I hadn’t even thought about birthday candles! But I can definitely get on board with the idea of not exhaling over shared desserts, especially since I’m sick right now with something my four-year-old gave me by sneezing directly into my eyeballs. I’d also be in favor of retiring the handshake, which has always felt like an invitation to judgement (of weak grip, sweaty palms, etc.) as much as a greeting.
Another change I’ll hope for: I’ve mostly held jobs in workplace cultures where the expectation is that you drag yourself to work every day you possibly can, half-dead if necessary. I get why it happens (lots of jobs are hard to arrange coverage for, or you feel like you’re screwing over other people by calling in sick, or like you’re just screwing over your own future-self by making more work for later, among other reasons). But I hope the pandemic leads to a shift where it’s encouraged, or at least acceptable, to stay home and take care of ourselves when we’re feeling unwell–thus taking care of others by keeping our distance.
What is your writing routine? Is there anything that helps you find your flow when writing?
Between the pandemic and family changes (I have newborn twins) whatever effective routines I might once have had are pretty tattered. And to be truthful, I’ve never had rock-solid writing routines. I admire and envy the people who get up at a certain time every morning, and write a certain number of words before breakfast or email, but I’ve never been one of those people. The thing that has perhaps helped me the most is to stop beating myself up for not being that person. If I’m not getting anything done at my desk, I try to avoid scolding myself and simply move to the kitchen table. If all I’m doing at the kitchen table is sending email or reading the news, I get up and go to a coffee shop. If I’m not making any headway on a new piece, I might try revising something older. The coffeeshop thing worked a lot better pre-COVID. But I hope my main point stands, which is to be kind to yourself. Work within, not against, your habits and preferences, as you figure out what works for you.

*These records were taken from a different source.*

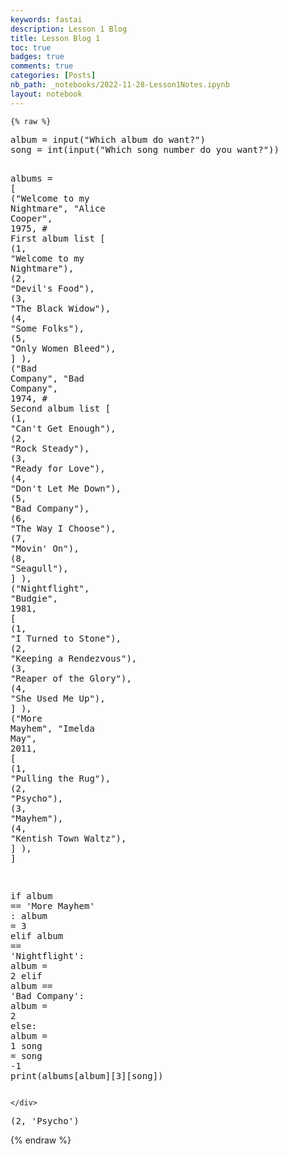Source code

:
 ```yaml
---
keywords: fastai
description: Lesson 1 Blog
title: Lesson Blog 1
toc: true 
badges: true
comments: true
categories: [Posts]
nb_path: _notebooks/2022-11-28-Lesson1Notes.ipynb
layout: notebook
---
```


<!--
#################################################
### THIS FILE WAS AUTOGENERATED! DO NOT EDIT! ###
#################################################
# file to edit: _notebooks/2022-11-28-Lesson1Notes.ipynb
-->

<div class="container" id="notebook-container">
        
    {% raw %}
    
<div class="cell border-box-sizing code_cell rendered">
<div class="input">

<div class="inner_cell">
    <div class="input_area">
<div class=" highlight hl-ipython3"><pre><span></span><span class="n">album</span> <span class="o">=</span> <span class="nb">input</span><span class="p">(</span><span class="s2">&quot;Which album do want?&quot;</span><span class="p">)</span>
<span class="n">song</span> <span class="o">=</span> <span class="nb">int</span><span class="p">(</span><span class="nb">input</span><span class="p">(</span><span class="s2">&quot;Which song number do you want?&quot;</span><span class="p">))</span>

<span class="n">albums</span> <span class="o">=</span> <span class="p">[</span>
    <span class="p">(</span><span class="s2">&quot;Welcome to my Nightmare&quot;</span><span class="p">,</span> <span class="s2">&quot;Alice Cooper&quot;</span><span class="p">,</span> <span class="mi">1975</span><span class="p">,</span>   <span class="c1"># First album list</span>
     <span class="p">[</span>
         <span class="p">(</span><span class="mi">1</span><span class="p">,</span> <span class="s2">&quot;Welcome to my Nightmare&quot;</span><span class="p">),</span>
         <span class="p">(</span><span class="mi">2</span><span class="p">,</span> <span class="s2">&quot;Devil&#39;s Food&quot;</span><span class="p">),</span>
         <span class="p">(</span><span class="mi">3</span><span class="p">,</span> <span class="s2">&quot;The Black Widow&quot;</span><span class="p">),</span>
         <span class="p">(</span><span class="mi">4</span><span class="p">,</span> <span class="s2">&quot;Some Folks&quot;</span><span class="p">),</span>
         <span class="p">(</span><span class="mi">5</span><span class="p">,</span> <span class="s2">&quot;Only Women Bleed&quot;</span><span class="p">),</span>
     <span class="p">]</span>
     <span class="p">),</span>
    <span class="p">(</span><span class="s2">&quot;Bad Company&quot;</span><span class="p">,</span> <span class="s2">&quot;Bad Company&quot;</span><span class="p">,</span> <span class="mi">1974</span><span class="p">,</span>   <span class="c1"># Second album list</span>
     <span class="p">[</span>
         <span class="p">(</span><span class="mi">1</span><span class="p">,</span> <span class="s2">&quot;Can&#39;t Get Enough&quot;</span><span class="p">),</span>
         <span class="p">(</span><span class="mi">2</span><span class="p">,</span> <span class="s2">&quot;Rock Steady&quot;</span><span class="p">),</span>
         <span class="p">(</span><span class="mi">3</span><span class="p">,</span> <span class="s2">&quot;Ready for Love&quot;</span><span class="p">),</span>
         <span class="p">(</span><span class="mi">4</span><span class="p">,</span> <span class="s2">&quot;Don&#39;t Let Me Down&quot;</span><span class="p">),</span>
         <span class="p">(</span><span class="mi">5</span><span class="p">,</span> <span class="s2">&quot;Bad Company&quot;</span><span class="p">),</span>
         <span class="p">(</span><span class="mi">6</span><span class="p">,</span> <span class="s2">&quot;The Way I Choose&quot;</span><span class="p">),</span>
         <span class="p">(</span><span class="mi">7</span><span class="p">,</span> <span class="s2">&quot;Movin&#39; On&quot;</span><span class="p">),</span>
         <span class="p">(</span><span class="mi">8</span><span class="p">,</span> <span class="s2">&quot;Seagull&quot;</span><span class="p">),</span>
     <span class="p">]</span>
     <span class="p">),</span>
    <span class="p">(</span><span class="s2">&quot;Nightflight&quot;</span><span class="p">,</span> <span class="s2">&quot;Budgie&quot;</span><span class="p">,</span> <span class="mi">1981</span><span class="p">,</span>
     <span class="p">[</span>
         <span class="p">(</span><span class="mi">1</span><span class="p">,</span> <span class="s2">&quot;I Turned to Stone&quot;</span><span class="p">),</span>
         <span class="p">(</span><span class="mi">2</span><span class="p">,</span> <span class="s2">&quot;Keeping a Rendezvous&quot;</span><span class="p">),</span>
         <span class="p">(</span><span class="mi">3</span><span class="p">,</span> <span class="s2">&quot;Reaper of the Glory&quot;</span><span class="p">),</span>
         <span class="p">(</span><span class="mi">4</span><span class="p">,</span> <span class="s2">&quot;She Used Me Up&quot;</span><span class="p">),</span>
     <span class="p">]</span>
     <span class="p">),</span>
    <span class="p">(</span><span class="s2">&quot;More Mayhem&quot;</span><span class="p">,</span> <span class="s2">&quot;Imelda May&quot;</span><span class="p">,</span> <span class="mi">2011</span><span class="p">,</span>
     <span class="p">[</span>
         <span class="p">(</span><span class="mi">1</span><span class="p">,</span> <span class="s2">&quot;Pulling the Rug&quot;</span><span class="p">),</span>
         <span class="p">(</span><span class="mi">2</span><span class="p">,</span> <span class="s2">&quot;Psycho&quot;</span><span class="p">),</span>
         <span class="p">(</span><span class="mi">3</span><span class="p">,</span> <span class="s2">&quot;Mayhem&quot;</span><span class="p">),</span>
         <span class="p">(</span><span class="mi">4</span><span class="p">,</span> <span class="s2">&quot;Kentish Town Waltz&quot;</span><span class="p">),</span>
     <span class="p">]</span>
     <span class="p">),</span>
<span class="p">]</span>

<span class="k">if</span> <span class="n">album</span> <span class="o">==</span> <span class="s1">&#39;More Mayhem&#39;</span> <span class="p">:</span>
    <span class="n">album</span> <span class="o">=</span> <span class="mi">3</span>
<span class="k">elif</span> <span class="n">album</span> <span class="o">==</span> <span class="s1">&#39;Nightflight&#39;</span><span class="p">:</span>
    <span class="n">album</span> <span class="o">=</span> <span class="mi">2</span>
<span class="k">elif</span> <span class="n">album</span> <span class="o">==</span> <span class="s1">&#39;Bad Company&#39;</span><span class="p">:</span>
    <span class="n">album</span> <span class="o">=</span> <span class="mi">2</span>
<span class="k">else</span><span class="p">:</span>
    <span class="n">album</span> <span class="o">=</span> <span class="mi">1</span>
<span class="n">song</span> <span class="o">=</span> <span class="n">song</span> <span class="o">-</span><span class="mi">1</span>
<span class="nb">print</span><span class="p">(</span><span class="n">albums</span><span class="p">[</span><span class="n">album</span><span class="p">][</span><span class="mi">3</span><span class="p">][</span><span class="n">song</span><span class="p">])</span>
</pre></div>

    </div>
</div>
</div>

<div class="output_wrapper">
<div class="output">

<div class="output_area">

<div class="output_subarea output_stream output_stdout output_text">
<pre>(2, &#39;Psycho&#39;)
</pre>
</div>
</div>

</div>
</div>

</div>
    {% endraw %}

</div>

Do you have any habits or creativity hacks that help you deal with writers block?
I think that true writer’s block is relatively rare. I think what more of us are more often afflicted with is having too-high standards. I don’t usually have writing sessions where I just can’t get anything down on the page; I have plenty of writing sessions where it feels like everything I get down on the page just isn’t very good. The best “solution” for me personally is to just plow forward, knowing that when I come back to the material that felt awful, that I’ll either find a) it’s better than I thought it was, b) it’s not great but I can see how to rescue it in revision, or c) it’s indeed pretty terrible, but I can now see where I need to go instead. There will always be days (for me, anyway) when writing feels like pulling teeth; I don’t consider that writer’s block so much as part of the process, and I try to remind myself that no words are ever wasted. Even the clunky ones are the words you needed to write to be able to move forward and find better ones.